Coronation Street: Out of Africa is a 2008 spin-off film featuring locals from the British soap opera Coronation Street, who visit the luxury resort of Sun City, South Africa. Cilla Battersby-Brown (Wendi Peters), the mother from hell, brought her son and other "son" over to Africa to win a competition for $500,000.

Plot 
The story begins soon after John Stape's (Graeme Hawley) kidnapping of Rosie Webster (Helen Flanagan) was revealed in the main show. In the soap, Fiz Brown (Jennie McAlpine) receives bad news from her mother, Cilla (Wendi Peters), about her brother, Chesney (Sam Aston), who had recently gone with her friend and ex-boyfriend Kirk Sutherland (Andrew Whyment) to South Africa to see Cilla.

Fiz arrives in South Africa to make sure that Chesney was safe. Fiz finds Chesney in a wheelchair but it soon becomes clear that Cilla had lied about Chesney's accident and that Chesney is not in fact injured.

She is both relieved and angry, when they inform her this was all a scam to win a competition to find South Africa's best family.
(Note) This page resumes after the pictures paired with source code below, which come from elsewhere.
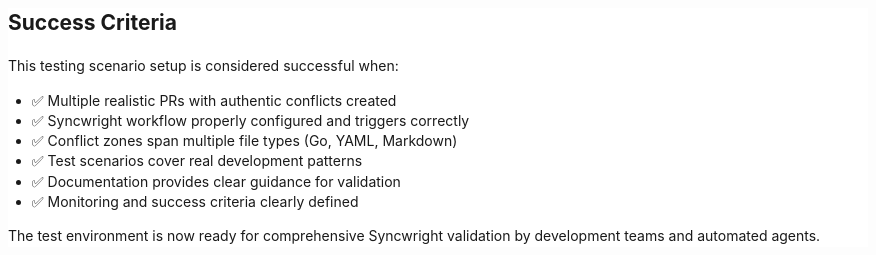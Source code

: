 ## Success Criteria

This testing scenario setup is considered successful when:
- ✅ Multiple realistic PRs with authentic conflicts created
- ✅ Syncwright workflow properly configured and triggers correctly
- ✅ Conflict zones span multiple file types (Go, YAML, Markdown)  
- ✅ Test scenarios cover real development patterns
- ✅ Documentation provides clear guidance for validation
- ✅ Monitoring and success criteria clearly defined

The test environment is now ready for comprehensive Syncwright validation by development teams and automated agents.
Fiz reluctantly agrees to participate when Chesney tells her that, if they win, Cilla has agreed to return to Weatherfield and be his mum. As part of the scam, Fiz is forced to pretend to be a nun, Kirk poses as Cilla's mentally disabled son, and Cilla's boyfriend Lesedi pretends to be their stepfather.
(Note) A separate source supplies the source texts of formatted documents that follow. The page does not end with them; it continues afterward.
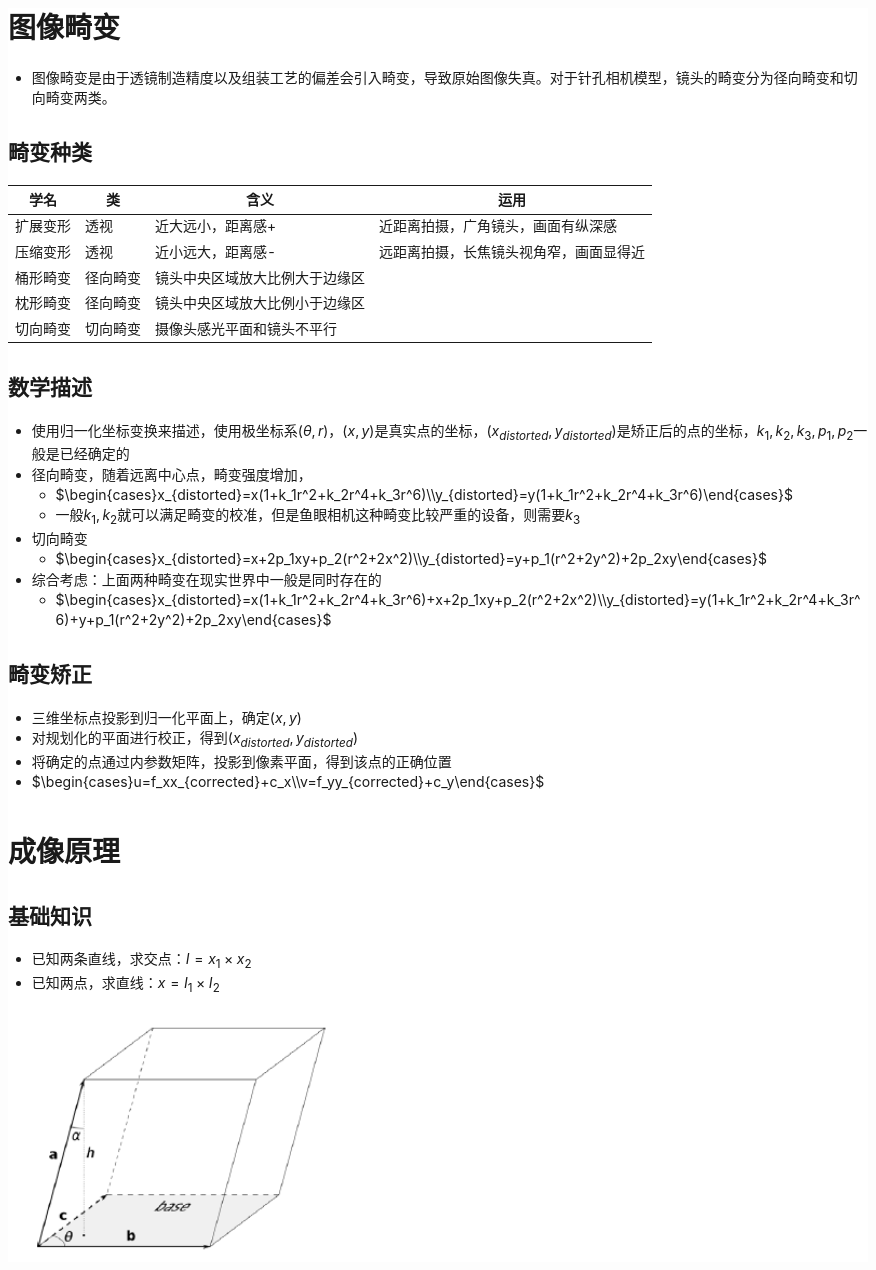 
# 图像畸变
- 图像畸变是由于透镜制造精度以及组装工艺的偏差会引入畸变，导致原始图像失真。对于针孔相机模型，镜头的畸变分为径向畸变和切向畸变两类。

## 畸变种类

学名|类|含义|运用
-|-|-|-
扩展变形|透视|近大远小，距离感+|近距离拍摄，广角镜头，画面有纵深感
压缩变形|透视|近小远大，距离感-|远距离拍摄，长焦镜头视角窄，画面显得近
桶形畸变|径向畸变|镜头中央区域放大比例大于边缘区|
枕形畸变|径向畸变|镜头中央区域放大比例小于边缘区|
切向畸变|切向畸变|摄像头感光平面和镜头不平行|

## 数学描述

- 使用归一化坐标变换来描述，使用极坐标系$(\theta,r)$，$(x,y)$是真实点的坐标，$(x_{distorted},y_{distorted})$是矫正后的点的坐标，$k_1,k_2,k_3,p_1,p_2$一般是已经确定的
- 径向畸变，随着远离中心点，畸变强度增加，
  - $\begin{cases}x_{distorted}=x(1+k_1r^2+k_2r^4+k_3r^6)\\y_{distorted}=y(1+k_1r^2+k_2r^4+k_3r^6)\end{cases}$
  - 一般$k_1,k_2$就可以满足畸变的校准，但是鱼眼相机这种畸变比较严重的设备，则需要$k_3$
- 切向畸变
  - $\begin{cases}x_{distorted}=x+2p_1xy+p_2(r^2+2x^2)\\y_{distorted}=y+p_1(r^2+2y^2)+2p_2xy\end{cases}$
- 综合考虑：上面两种畸变在现实世界中一般是同时存在的
  - $\begin{cases}x_{distorted}=x(1+k_1r^2+k_2r^4+k_3r^6)+x+2p_1xy+p_2(r^2+2x^2)\\y_{distorted}=y(1+k_1r^2+k_2r^4+k_3r^6)+y+p_1(r^2+2y^2)+2p_2xy\end{cases}$

## 畸变矫正
- 三维坐标点投影到归一化平面上，确定$(x,y)$
- 对规划化的平面进行校正，得到$(x_{distorted},y_{distorted})$
- 将确定的点通过内参数矩阵，投影到像素平面，得到该点的正确位置
- $\begin{cases}u=f_xx_{corrected}+c_x\\v=f_yy_{corrected}+c_y\end{cases}$


# 成像原理
## 基础知识
- 已知两条直线，求交点：$I=x_1\times x_2$
- 已知两点，求直线：$x=I_1\times I_2$

![向量的混合积](/images/pasted-259.png)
Fiz winds up falling for an AWOL South African soldier, Alex, who is working as a hotel security guard. He asks her to stay in South Africa with him, as he could not apply for a passport for fear of being court-martialed. Fiz agrees to stay in South Africa providing that Cilla will return to Weatherfield to look after Chesney.

Unfortunately, Cilla has no intention of keeping her promise. When Chesney overhears her true plans, he ruins the prize ceremony by telling everyone of Cilla's lies. They are disqualified, and Cilla vanishes.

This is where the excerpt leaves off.